Great. Thanks. Will try soon, the girl next-door's parents own a pizza shop, so free pie tonight. Good, but doesn't have that yummy quality one gets from a wood stove or brick oven. I miss that. We get awesome pork pepperoni for $2.50 a pound, almost tastes like bacon.

Wow, I had no idea.


----------



## piperdown (Jul 19, 2009)

Sigh....T, you make it look soo easy....

Very tasty looking.


----------



## CeeGar (Feb 19, 2007)

piperdown said:


> Sigh....T, you make it look soo easy....
> 
> Very tasty looking.


He is the man.
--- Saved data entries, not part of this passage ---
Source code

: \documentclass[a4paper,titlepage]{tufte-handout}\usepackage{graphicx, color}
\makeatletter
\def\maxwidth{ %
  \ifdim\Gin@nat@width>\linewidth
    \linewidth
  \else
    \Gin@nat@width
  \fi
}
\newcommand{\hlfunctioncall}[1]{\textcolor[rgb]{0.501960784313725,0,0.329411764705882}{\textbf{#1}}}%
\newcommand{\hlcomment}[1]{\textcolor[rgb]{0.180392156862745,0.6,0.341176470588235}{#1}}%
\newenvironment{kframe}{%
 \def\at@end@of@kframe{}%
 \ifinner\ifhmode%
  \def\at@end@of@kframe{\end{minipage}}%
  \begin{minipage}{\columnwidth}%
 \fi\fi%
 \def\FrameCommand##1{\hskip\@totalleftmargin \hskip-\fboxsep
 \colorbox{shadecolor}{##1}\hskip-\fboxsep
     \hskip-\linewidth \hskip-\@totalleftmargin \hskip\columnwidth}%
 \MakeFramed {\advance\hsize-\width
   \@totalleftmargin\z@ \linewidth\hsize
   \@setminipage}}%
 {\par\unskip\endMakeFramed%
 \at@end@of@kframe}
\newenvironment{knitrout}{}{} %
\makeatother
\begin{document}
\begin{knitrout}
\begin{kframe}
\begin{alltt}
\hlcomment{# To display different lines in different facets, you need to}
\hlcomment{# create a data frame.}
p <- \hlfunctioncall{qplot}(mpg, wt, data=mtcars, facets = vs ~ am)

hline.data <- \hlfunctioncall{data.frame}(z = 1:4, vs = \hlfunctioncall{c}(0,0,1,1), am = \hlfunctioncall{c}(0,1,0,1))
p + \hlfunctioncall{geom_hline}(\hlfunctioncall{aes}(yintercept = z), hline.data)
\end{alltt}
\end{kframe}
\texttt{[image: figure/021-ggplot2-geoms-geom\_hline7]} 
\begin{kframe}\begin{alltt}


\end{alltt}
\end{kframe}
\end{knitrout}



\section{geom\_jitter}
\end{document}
A great taste in food and cigars!


----------



## pippin925 (Jan 3, 2013)

I never heard of stove top pizza, but it looks delicious. :hungry: Thanks for sharing.


----------



## chestrockwell80 (Apr 29, 2013)

yes please


----------



## Packerjh (Nov 29, 2009)

Very nice idea, and looks delicious!


----------



## zgnombies (Jan 10, 2013)

That looks very good. I know what I'm making for dinner tonight!


----------



## liquidicem (May 23, 2013)

What a great idea! Never would have thought of this but it is going on the rainy day list. Thanks!


----------



## jrv1177 (May 4, 2013)

Looks good would have never thought of this !!


----------